Successful Social Content in 3 Words

Successful Social Content in 3 Words
Jamie Lee Wallace - Tue May 05, 2009 @ 03:41AM
Comments: 18

While cruising the blogs this morning, I came across a guest post on Copyblogger - Everything You Need to Know About Creating Killer Content in 3 Simple Words. Post author Demian Farnworth boils down the essence of good Web writing into three words: clear, concise, and compelling.

While I agree with Farnworth's assessment, my social side couldn't resist the urge to supplement his list with one of my own. So, without further ado, here is the Savvy solution for successful social content in three simple words:

1. Specific
At Savvy B2B, we often write about knowing your reader. No matter your message or medium - understanding your audience's wants and needs is critical to making a connection. The Web is a big place - specificity helps your content stand out.

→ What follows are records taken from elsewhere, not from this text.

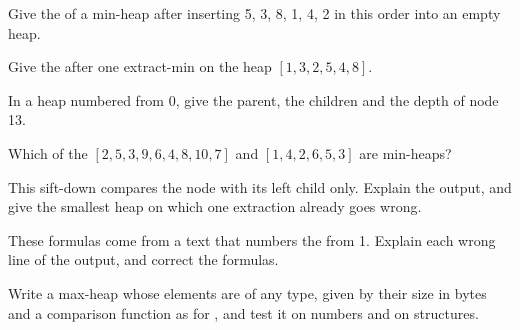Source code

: \begin{exercise}[$\star$]\label{exo:b1:heaps:1}
Give the  of a min-heap after inserting 5, 3, 8, 1, 4, 2 in this order into an empty heap.
\end{exercise}

\begin{exercise}[$\star$]\label{exo:b1:heaps:2}
Give the  after one extract-min on the heap $[1, 3, 2, 5, 4, 8]$.
\end{exercise}

\begin{exercise}[$\star$]\label{exo:b1:heaps:3}
In a heap numbered from 0, give the parent, the children and the depth of node 13.
\end{exercise}

\begin{exercise}[$\star$]\label{exo:b1:heaps:4}
Which of the  $[2, 5, 3, 9, 6, 4, 8, 10, 7]$ and $[1, 4, 2, 6, 5, 3]$ are min-heaps?
\end{exercise}

\begin{exercise}[$\star\star$]\label{exo:b1:heaps:5}
This sift-down compares the node with its left child only. Explain the output, and give the smallest heap on which one
extraction already goes wrong.
\end{exercise}

\begin{exercise}[$\star\star$]\label{exo:b1:heaps:6}
These formulas come from a text that numbers the  from 1. Explain each wrong line of the output, and correct the
formulas.
\end{exercise}

\begin{exercise}[$\star\star$]\label{exo:b1:heaps:7}
Write a max-heap whose elements are of any type, given by their size in bytes and a comparison function as for
, and test it on numbers and on structures.
\end{exercise}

Taking Farnworth's "compelling" one step further, remember that social content needs to be targeted in three ways: the message, the audience, and the venue. You must consider each of these aspects in order to maximize your content's impact. Know what you want to say, who needs to hear it, and how to reach them.

2. Sincere
Consumers - be they B2C or B2B - don't want BS anymore. They've had it with smoke and mirrors. They know how to ferret out disingenuous claims. More importantly, the social Web gives individuals real-time tools to share their opinions - good or bad - about you.

Long-term social success requires authenticity. Wild promises and self-appointed guru status might create a temporary splash, but - eventually - people catch on. Honest, respectful, and transparent communication transforms valuable customers into priceless brand evangelists.

3. Stimulating
The social Web is not a passive medium. Unlike print materials, it demands user interaction.

In addition to sincerity, a truly social piece of content must inspire dialog. Readers must be compelled to share your content with others, provide feedback, and even (as in the case of this post) generate their own content as a result of reading yours.

Content that sparks conversation engages your audience and helps to establish you as a thought-leader in your industry.


There you have it: clear, concise, and compelling; specific, sincere, and stimulating.

What can you add to the conversation? Can you provide examples of these tips in action? How about examples where writers have gone astray? Do you have another three-word mantra that works for you?

Comments: 18


1. Seamus Walsh  |  my website   |   Wed May 06, 2009 @ 04:10PM

I would add only one word, be "relevant." People come to you at different stages in their buying life cycle, they could buy in one week, one month, one quarter or one year, you need specific content that editorializes and educates them and your unique differentiation on solving those issues. In addition, generic content does not work anymore, you need to address each stakeholder, if you are selling to a CIO, CFO, HR, you need specific content to address their business requirements. As an outsider this may be difficult to attain, because business issues are often in the eye of the beholder. This list is the new norm, people expect it, adding relevancy into the mix will begin to address their specific business issues on their terms.

2. Jamie Wallace  |  my website   |   Thu May 07, 2009 @ 03:29AM

@ Seamus - You bring up a great addition to the list. Although "Relevancy" might potentially be rolled up under "Specific," you highlight the importance of understanding who your reader is in terms of mindset ... not just his general mindset (that of an IT buyer, for instance), but his immediate mindset (that of an IT buyer who is halfway through the process of vetting a number of competitive solutions). Excellent point to keep in mind. Sending someone an irrelevant message does a lot of damage ... I've received them before from companies and immediately thought, "These people have no idea what I need."
Thanks for the great comment!

3. Laurie Phillips  |  my website   |   Fri May 08, 2009 @ 08:48AM

1. Be opinionated. Controversy is fine, but slamming your competition, whether you name them or not, is bad form. 2. Give credit, whether its for quotes, photos or content.